Neuroskeptic has just blogged on a new paper by Judd, Westfall and Kenny on Treating stimuli as a random factor in social psychology: A new and comprehensive solution to a pervasive but largely ignored problem. I can't access the original paper (which is supposed to be available via my University but hasn't appeared yet ...) but I know a little bit about the topic and thought I'd write a few words.

What stimulated me to write was a) a few of the comments on Neuroskeptic's blog, and b) that I've just written a book that covers the topic in some detail. (Yes - this book!).

The basic problem is that standard statistical analyses in psychology treat participants (subjects) as a random factor, but stimuli as a fixed factor. Thus our statistics assume that the goal of inference is to say something about some population that those participants are representative of (rather than just the particular people in our study). By treating stimuli as fixed it is assumed that we've exhaustively sampled the population of interest in our study. This limits statistical generalization to those particular stimuli. This is an unattractive property for psycholinguists (because they tend to be interested in, say, all concrete nouns rather than the 30 nouns used in the study). The same issue may apply to lots of other types of stimuli (faces, people, voices, pictures, logic problems and so forth).

The comments fell into several camps, but one response was that this was another case of researchers getting basic stats wrong. I consider this to be unfair because we're not talking basic stats here. The problem is quite subtle and the solutions are, in statistical terms, far from basic. Furthermore, it is not always an error. There are situations in which you don't need to worry about the problem and situations in which it is debatable what the correct approach is.

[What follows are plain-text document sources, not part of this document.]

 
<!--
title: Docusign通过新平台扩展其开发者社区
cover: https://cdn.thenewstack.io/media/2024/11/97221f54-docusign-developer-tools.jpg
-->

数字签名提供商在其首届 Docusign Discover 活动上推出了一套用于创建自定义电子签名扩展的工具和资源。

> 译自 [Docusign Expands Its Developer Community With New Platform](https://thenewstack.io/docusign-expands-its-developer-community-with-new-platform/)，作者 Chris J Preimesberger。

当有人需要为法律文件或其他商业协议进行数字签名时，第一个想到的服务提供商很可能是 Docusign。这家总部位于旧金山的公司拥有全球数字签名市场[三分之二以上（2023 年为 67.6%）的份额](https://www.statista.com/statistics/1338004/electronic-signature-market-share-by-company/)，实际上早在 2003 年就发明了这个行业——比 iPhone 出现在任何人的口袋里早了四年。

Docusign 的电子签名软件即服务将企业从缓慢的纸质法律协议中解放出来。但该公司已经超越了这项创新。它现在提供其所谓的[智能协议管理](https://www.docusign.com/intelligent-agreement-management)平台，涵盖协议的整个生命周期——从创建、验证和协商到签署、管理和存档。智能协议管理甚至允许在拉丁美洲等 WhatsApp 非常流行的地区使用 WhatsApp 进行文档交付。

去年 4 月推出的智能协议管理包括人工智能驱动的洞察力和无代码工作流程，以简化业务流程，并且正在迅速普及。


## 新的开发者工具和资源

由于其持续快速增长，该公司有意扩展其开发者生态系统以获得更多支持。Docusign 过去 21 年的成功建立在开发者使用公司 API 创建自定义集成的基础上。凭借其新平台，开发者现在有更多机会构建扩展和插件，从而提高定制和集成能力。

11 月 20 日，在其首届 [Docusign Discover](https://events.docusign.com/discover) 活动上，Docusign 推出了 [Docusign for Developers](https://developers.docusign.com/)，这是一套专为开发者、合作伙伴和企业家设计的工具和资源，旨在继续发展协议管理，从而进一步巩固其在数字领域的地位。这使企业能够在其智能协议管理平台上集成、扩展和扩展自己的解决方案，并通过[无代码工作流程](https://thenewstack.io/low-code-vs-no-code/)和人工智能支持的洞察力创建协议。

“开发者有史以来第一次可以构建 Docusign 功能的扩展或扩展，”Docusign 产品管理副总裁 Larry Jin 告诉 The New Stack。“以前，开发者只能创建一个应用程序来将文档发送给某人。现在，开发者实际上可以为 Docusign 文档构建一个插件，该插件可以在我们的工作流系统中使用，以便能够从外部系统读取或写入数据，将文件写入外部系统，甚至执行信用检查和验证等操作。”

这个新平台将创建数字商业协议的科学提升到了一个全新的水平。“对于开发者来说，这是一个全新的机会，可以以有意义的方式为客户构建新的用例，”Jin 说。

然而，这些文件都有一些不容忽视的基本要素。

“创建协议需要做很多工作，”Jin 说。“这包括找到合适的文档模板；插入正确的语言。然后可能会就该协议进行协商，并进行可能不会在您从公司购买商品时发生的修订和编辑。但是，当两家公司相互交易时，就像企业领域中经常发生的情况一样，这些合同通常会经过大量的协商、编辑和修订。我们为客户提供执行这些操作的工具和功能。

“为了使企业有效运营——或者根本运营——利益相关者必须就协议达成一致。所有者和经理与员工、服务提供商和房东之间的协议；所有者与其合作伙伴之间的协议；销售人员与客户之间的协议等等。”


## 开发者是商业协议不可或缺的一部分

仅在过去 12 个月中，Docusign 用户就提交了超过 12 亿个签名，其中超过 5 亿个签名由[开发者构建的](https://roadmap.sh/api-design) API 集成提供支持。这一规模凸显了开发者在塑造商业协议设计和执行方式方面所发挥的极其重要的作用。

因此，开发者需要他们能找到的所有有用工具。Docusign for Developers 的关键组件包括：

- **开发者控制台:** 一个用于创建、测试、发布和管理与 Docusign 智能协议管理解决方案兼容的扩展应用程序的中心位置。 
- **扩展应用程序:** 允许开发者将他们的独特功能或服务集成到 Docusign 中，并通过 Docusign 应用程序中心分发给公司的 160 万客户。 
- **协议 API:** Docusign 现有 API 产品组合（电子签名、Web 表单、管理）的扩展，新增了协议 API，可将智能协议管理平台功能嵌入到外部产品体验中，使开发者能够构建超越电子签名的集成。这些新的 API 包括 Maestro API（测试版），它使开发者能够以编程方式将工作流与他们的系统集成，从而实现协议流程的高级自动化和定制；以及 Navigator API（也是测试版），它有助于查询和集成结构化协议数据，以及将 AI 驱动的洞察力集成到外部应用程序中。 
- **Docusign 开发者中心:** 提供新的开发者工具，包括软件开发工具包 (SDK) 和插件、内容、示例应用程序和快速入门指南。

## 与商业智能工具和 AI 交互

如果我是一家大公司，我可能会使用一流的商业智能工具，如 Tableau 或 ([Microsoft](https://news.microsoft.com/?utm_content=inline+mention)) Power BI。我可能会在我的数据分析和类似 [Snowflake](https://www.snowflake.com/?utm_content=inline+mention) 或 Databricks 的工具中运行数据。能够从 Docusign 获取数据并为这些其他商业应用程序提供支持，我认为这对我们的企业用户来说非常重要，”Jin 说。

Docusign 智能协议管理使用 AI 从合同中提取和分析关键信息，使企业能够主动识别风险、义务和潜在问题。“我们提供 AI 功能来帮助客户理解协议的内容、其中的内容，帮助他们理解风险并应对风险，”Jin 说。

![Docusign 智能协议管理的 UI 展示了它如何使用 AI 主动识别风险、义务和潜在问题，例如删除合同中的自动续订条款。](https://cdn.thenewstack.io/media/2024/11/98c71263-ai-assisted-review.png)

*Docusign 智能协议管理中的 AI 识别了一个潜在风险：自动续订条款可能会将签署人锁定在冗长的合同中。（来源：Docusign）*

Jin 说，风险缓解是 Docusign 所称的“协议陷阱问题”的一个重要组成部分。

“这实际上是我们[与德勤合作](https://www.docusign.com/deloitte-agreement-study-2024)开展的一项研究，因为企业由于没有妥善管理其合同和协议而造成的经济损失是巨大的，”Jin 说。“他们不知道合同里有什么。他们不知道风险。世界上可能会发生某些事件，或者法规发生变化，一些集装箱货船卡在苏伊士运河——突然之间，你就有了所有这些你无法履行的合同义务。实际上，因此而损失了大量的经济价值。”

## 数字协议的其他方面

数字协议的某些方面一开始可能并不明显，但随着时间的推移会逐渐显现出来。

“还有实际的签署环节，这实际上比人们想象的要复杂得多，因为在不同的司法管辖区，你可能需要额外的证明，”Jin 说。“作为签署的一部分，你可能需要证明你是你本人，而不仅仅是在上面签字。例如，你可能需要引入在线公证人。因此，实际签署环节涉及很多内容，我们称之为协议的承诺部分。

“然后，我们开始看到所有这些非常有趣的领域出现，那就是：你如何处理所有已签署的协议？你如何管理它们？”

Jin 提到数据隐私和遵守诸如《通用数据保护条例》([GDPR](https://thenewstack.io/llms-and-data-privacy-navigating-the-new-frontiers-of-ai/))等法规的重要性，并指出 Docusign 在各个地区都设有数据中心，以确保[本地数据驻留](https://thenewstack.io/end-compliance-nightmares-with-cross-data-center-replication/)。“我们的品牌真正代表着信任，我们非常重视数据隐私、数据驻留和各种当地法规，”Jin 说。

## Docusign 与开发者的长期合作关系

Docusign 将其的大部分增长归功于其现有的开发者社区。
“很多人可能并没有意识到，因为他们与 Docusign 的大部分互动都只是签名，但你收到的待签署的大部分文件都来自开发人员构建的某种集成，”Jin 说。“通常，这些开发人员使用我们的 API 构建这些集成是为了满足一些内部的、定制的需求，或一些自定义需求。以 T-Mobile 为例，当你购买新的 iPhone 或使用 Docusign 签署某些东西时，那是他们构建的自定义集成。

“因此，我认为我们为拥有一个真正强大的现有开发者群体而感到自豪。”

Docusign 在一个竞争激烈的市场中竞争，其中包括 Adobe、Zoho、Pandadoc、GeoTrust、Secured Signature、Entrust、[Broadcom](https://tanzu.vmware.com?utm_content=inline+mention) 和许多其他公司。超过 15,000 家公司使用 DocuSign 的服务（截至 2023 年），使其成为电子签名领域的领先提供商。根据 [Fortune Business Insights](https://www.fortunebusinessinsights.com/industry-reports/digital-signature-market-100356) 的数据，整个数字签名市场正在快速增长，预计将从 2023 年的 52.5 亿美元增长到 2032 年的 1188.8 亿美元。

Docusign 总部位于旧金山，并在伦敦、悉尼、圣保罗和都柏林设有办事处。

Another response was the psycholinguists have known about this problem for years (true!) and have analyzed their data correctly (false!). The problem came to prominence in a paper by Herb Clark (The language-as-fixed-effect fallacy), but was originally raised by Coleman (1964). Clark noted that running separate ANOVAs treating subjects as unit of analysis and items as unit of analysis did not solve the problem (by-subject and by-item analyses). Either analysis is statistically non-significant the effect fails to generalize, but if both are statistically significant the correct analysis (that combines variability across subjects and items) might still be statistically non-significant. His solution was to estimate the correct ANOVA test statistic (quasi F or F') with a simple-to-calculate minimum value (min F'). This is known to be conservative (i.e., produces p values that are slightly too large) but not unreasonably so in practice (see Raaijmakers et al., 1999). Raaijmakers et al. (1999) show that until recently most psycholinguistic researchers still got it wrong (e.g., by reporting separate by-item and by-subject analyses).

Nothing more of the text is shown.